Fonctions de la variable réelle, limites et continuité

Chapitre 06

Auteur·rice

Saîd MAHARI

Date de publication

21 août 2026

PCSI (1re année) — Chapitre 06. Limites, continuité, théorème des valeurs intermédiaires, théorème des bornes atteintes, continuité et monotonie stricte, fonctions réciproques.

Ce chapitre a été réalisé conformément au programme marocain de mathématiques de la filière PCSI.

Dans tout ce chapitre, I désigne un intervalle de \mathbb{R} non vide et non réduit à un point. Les fonctions considérées sont à valeurs dans \mathbb{K} (\mathbb{R} ou \mathbb{C}), sauf mention explicite du contraire. Le point a considéré est toujours élément de I ou extrémité de I.

1 Généralités sur les fonctions

1.1 Ensemble de définition et représentation graphique

L’ensemble de définition d’une fonction f, noté D_f, est l’ensemble des réels x pour lesquels f(x) existe.

La représentation graphique (ou courbe représentative) d’une fonction f : D_f \to \mathbb{R} dans un repère orthonormé (O, \vec{i}, \vec{j}) est l’ensemble des points M(x, f(x)) pour x \in D_f.

Remarque. On peut étudier les transformations suivantes du graphe : - x \mapsto f(x) + a : translation verticale de vecteur a\vec{j}. - x \mapsto f(x+a) : translation horizontale de vecteur -a\vec{i}. - x \mapsto f(-x) : symétrie par rapport à l’axe des ordonnées. - x \mapsto -f(x) : symétrie par rapport à l’axe des abscisses. - x \mapsto |f(x)| : on conserve la partie positive et on réfléchit la partie négative par rapport à l’axe des abscisses.

1.2 Parité, périodicité et réduction du domaine d’étude

Définition 1.1

Soit D une partie de \mathbb{R} symétrique par rapport à 0 et f : D \to \mathbb{R}. - f est paire si \forall x \in D, f(-x) = f(x).

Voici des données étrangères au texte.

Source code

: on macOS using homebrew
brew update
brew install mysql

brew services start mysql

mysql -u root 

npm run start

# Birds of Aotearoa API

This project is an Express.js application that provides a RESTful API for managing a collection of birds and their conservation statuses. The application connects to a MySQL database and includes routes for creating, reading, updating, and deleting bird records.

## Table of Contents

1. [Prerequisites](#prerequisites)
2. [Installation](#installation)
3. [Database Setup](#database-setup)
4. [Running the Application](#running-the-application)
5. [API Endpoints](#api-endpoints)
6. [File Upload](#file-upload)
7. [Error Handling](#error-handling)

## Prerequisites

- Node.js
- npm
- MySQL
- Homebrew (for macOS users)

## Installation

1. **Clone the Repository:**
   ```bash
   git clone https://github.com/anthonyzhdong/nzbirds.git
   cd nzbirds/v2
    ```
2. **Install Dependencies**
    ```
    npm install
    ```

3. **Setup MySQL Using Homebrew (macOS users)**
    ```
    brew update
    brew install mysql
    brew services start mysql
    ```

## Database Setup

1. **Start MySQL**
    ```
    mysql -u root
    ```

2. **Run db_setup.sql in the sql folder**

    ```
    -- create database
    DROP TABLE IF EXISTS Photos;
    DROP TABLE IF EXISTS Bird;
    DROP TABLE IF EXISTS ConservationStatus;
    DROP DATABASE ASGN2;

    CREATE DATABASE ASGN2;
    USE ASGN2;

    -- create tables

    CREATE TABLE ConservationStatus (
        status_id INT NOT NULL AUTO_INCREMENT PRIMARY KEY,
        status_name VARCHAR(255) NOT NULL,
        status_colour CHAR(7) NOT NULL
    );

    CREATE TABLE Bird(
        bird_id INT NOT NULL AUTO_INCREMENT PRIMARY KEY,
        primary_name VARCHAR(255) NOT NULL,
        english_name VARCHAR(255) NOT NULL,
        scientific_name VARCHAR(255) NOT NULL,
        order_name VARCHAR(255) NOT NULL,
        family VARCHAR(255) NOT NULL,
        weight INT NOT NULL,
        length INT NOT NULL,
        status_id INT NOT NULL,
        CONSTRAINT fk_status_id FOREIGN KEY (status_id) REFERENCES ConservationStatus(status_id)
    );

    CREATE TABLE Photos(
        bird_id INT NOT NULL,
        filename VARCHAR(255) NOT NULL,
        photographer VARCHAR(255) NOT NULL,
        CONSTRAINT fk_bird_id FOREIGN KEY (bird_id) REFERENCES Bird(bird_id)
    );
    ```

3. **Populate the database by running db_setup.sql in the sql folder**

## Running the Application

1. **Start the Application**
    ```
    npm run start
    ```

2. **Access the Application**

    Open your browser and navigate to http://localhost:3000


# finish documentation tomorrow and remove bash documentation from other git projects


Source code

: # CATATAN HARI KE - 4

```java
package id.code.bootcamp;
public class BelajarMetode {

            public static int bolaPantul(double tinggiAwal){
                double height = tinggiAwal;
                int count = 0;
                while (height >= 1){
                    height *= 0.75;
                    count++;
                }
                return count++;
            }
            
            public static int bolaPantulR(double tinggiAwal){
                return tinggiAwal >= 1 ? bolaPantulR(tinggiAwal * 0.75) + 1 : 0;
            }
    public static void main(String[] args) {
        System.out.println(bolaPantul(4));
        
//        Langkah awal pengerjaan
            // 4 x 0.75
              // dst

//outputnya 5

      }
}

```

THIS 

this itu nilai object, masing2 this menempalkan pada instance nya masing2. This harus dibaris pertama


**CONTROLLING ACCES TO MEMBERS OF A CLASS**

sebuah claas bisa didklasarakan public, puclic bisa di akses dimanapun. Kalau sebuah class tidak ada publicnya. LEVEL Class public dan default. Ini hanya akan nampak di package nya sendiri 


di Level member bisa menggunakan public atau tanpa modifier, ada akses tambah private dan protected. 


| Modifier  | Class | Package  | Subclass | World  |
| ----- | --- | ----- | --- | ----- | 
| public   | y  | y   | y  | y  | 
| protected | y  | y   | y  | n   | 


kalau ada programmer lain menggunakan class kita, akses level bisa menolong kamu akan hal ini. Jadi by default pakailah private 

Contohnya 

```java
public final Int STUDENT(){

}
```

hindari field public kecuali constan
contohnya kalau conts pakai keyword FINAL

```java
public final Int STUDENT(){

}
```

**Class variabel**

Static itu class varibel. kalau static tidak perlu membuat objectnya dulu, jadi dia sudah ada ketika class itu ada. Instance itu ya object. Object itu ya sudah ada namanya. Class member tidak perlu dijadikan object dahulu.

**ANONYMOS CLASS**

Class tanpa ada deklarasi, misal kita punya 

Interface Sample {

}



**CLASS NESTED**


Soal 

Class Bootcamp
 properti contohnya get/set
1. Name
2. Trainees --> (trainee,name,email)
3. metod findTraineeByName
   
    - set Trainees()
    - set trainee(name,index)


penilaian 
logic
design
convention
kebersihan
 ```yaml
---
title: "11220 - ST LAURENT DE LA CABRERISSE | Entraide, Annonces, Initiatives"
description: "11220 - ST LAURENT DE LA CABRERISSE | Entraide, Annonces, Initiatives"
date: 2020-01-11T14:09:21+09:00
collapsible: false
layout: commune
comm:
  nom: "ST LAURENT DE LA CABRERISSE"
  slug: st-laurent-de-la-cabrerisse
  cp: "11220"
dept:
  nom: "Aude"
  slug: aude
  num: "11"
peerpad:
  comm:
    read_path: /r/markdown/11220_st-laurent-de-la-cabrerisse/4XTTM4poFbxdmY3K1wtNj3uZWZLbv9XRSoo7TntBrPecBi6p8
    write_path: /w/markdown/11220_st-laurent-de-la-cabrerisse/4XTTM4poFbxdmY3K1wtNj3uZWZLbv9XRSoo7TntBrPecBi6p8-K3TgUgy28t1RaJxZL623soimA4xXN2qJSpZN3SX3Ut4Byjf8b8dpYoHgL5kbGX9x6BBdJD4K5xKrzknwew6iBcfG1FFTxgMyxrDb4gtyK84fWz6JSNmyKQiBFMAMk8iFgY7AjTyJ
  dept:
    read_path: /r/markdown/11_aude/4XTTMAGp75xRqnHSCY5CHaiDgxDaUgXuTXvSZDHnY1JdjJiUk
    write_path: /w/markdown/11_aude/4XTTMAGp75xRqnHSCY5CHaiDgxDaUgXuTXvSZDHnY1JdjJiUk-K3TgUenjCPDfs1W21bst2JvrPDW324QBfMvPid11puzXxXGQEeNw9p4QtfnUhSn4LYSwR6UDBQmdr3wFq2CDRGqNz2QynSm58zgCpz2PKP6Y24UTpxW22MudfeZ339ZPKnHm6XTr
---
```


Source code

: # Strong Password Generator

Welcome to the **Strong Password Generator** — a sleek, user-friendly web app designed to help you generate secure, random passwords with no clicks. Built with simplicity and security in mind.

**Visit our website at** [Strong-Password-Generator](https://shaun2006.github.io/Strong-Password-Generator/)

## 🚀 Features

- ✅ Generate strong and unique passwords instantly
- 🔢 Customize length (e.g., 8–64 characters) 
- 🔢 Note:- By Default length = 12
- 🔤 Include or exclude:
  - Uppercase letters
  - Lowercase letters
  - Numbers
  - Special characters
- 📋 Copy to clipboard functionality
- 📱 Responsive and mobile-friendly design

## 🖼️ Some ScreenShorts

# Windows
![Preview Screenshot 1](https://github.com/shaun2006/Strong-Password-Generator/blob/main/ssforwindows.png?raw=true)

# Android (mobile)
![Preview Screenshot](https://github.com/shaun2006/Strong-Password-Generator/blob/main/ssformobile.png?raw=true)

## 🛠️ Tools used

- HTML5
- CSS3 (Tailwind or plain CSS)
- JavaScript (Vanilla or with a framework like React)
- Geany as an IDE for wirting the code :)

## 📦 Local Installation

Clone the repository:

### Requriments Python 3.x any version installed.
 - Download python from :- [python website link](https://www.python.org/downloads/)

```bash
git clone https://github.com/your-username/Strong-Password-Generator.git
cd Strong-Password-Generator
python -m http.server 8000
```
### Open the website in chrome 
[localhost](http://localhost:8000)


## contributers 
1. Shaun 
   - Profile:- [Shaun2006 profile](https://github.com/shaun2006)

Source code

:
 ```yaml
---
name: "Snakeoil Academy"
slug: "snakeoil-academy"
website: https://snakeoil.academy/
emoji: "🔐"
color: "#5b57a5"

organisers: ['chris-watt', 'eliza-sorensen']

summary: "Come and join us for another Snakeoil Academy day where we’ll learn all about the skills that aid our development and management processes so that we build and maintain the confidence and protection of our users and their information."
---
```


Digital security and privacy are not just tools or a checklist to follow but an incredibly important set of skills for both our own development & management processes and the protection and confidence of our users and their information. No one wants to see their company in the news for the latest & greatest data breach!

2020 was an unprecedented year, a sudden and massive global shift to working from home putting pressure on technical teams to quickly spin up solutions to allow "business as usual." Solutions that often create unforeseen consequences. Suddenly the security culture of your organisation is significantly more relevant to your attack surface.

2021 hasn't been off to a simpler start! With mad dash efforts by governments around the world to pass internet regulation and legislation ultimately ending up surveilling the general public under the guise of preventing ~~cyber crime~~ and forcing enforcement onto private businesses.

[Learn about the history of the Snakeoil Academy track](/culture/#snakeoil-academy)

Le graphe est symétrique par rapport à l’axe des ordonnées. - f est impaire si \forall x \in D, f(-x) = -f(x). Le graphe est symétrique par rapport à l’origine.

Définition 1.2

f : \mathbb{R} \to \mathbb{R} est périodique de période T > 0 si \forall x \in \mathbb{R}, f(x+T) = f(x). On peut alors restreindre l’étude à un intervalle de longueur T.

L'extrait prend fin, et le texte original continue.